▶ _Your assignment_: Take every line from the records below that includes the word "SetCollectionOperations".

━━━

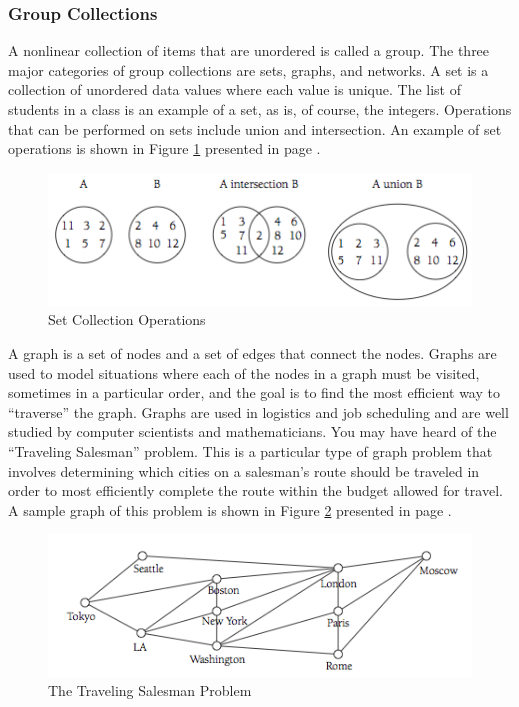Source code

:\documentclass[12pt,a4paper,final,twoside,titlepage]{book}
\begin{document}
\subsubsection{Group Collections}
A nonlinear collection of items that are unordered is called a group. The three major categories of group collections are sets, graphs, and networks. A set is a collection of unordered data values where each value is unique. The list of students in a class is an example of a set, as is, of course, the integers. Operations that can be performed on sets include union and intersection. An example of set operations is shown in Figure \ref{SetCollectionOperations} presented in page \pageref{SetCollectionOperations}.
\begin{figure}
\begin{center}
\includegraphics[scale=0.75]{SetCollectionOperations}
\end{center}
\caption{Set Collection Operations}
\label{SetCollectionOperations}
\end{figure}
A graph is a set of nodes and a set of edges that connect the nodes. Graphs are used to model situations where each of the nodes in a graph must be visited, sometimes in a particular order, and the goal is to find the most efficient way to “traverse” the graph. Graphs are used in logistics and job scheduling and are well studied by computer scientists and mathematicians. You may have heard of the “Traveling Salesman” problem. This is a particular type of graph problem that involves determining which cities on a salesman’s route should be traveled in order to most efficiently complete the route within the budget allowed for travel. A sample graph of this problem is shown in Figure \ref{TravelingSalesmanProblem} presented in page \pageref{TravelingSalesmanProblem}.
\begin{figure}
\begin{center}
\includegraphics[scale=0.75]{TravelingSalesmanProblem}
\end{center}
\caption{The Traveling Salesman Problem}
\label{TravelingSalesmanProblem}
\end{figure}
\end{document}
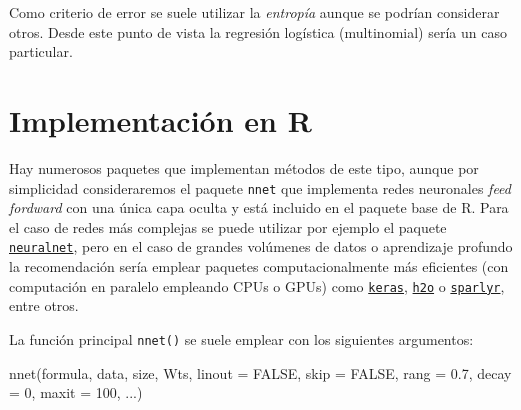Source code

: \documentclass[
]{book}
\newenvironment{Shaded}{\begin{snugshade}}{\end{snugshade}}
\newcommand{\AttributeTok}[1]{\textcolor[rgb]{0.77,0.63,0.00}{#1}}
\newcommand{\ConstantTok}[1]{\textcolor[rgb]{0.00,0.00,0.00}{#1}}
\newcommand{\DecValTok}[1]{\textcolor[rgb]{0.00,0.00,0.81}{#1}}
\newcommand{\FloatTok}[1]{\textcolor[rgb]{0.00,0.00,0.81}{#1}}
\newcommand{\FunctionTok}[1]{\textcolor[rgb]{0.00,0.00,0.00}{#1}}
\newcommand{\NormalTok}[1]{#1}
\theoremstyle{break}
\theoremstyle{definition}
\theoremstyle{definition}
\theoremstyle{definition}
\theoremstyle{definition}
\theoremstyle{remark}
\begin{document}
Como criterio de error se suele utilizar la \emph{entropía} aunque se podrían considerar otros.
Desde este punto de vista la regresión logística (multinomial) sería un caso particular.

\hypertarget{implementaciuxf3n-en-r-2}{%
\section{Implementación en R}\label{implementaciuxf3n-en-r-2}}

Hay numerosos paquetes que implementan métodos de este tipo, aunque por simplicidad consideraremos el paquete \texttt{nnet} que implementa redes neuronales \emph{feed fordward} con una única capa oculta y está incluido en el paquete base de R.
Para el caso de redes más complejas se puede utilizar por ejemplo el paquete \href{https://CRAN.R-project.org/package=neuralnet}{\texttt{neuralnet}}, pero en el caso de grandes volúmenes de datos o aprendizaje profundo la recomendación sería emplear paquetes computacionalmente más eficientes (con computación en paralelo empleando CPUs o GPUs) como \href{https://keras.rstudio.com}{\texttt{keras}}, \href{https://github.com/h2oai/h2o-3}{\texttt{h2o}} o \href{https://spark.rstudio.com/}{\texttt{sparlyr}}, entre otros.

La función principal \texttt{nnet()} se suele emplear con los siguientes argumentos:

\begin{Shaded}
\begin{Highlighting}[]
\FunctionTok{nnet}\NormalTok{(formula, data, size, Wts, }\AttributeTok{linout =} \ConstantTok{FALSE}\NormalTok{, }\AttributeTok{skip =} \ConstantTok{FALSE}\NormalTok{, }
     \AttributeTok{rang =} \FloatTok{0.7}\NormalTok{, }\AttributeTok{decay =} \DecValTok{0}\NormalTok{, }\AttributeTok{maxit =} \DecValTok{100}\NormalTok{, ...)}
\end{Highlighting}
\end{Shaded}
\end{document}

━━━

▶ _Your solution_:
A nonlinear collection of items that are unordered is called a group. The three major categories of group collections are sets, graphs, and networks. A set is a collection of unordered data values where each value is unique. The list of students in a class is an example of a set, as is, of course, the integers. Operations that can be performed on sets include union and intersection. An example of set operations is shown in Figure \ref{SetCollectionOperations} presented in page \pageref{SetCollectionOperations}.
\includegraphics[scale=0.75]{SetCollectionOperations}
\label{SetCollectionOperations}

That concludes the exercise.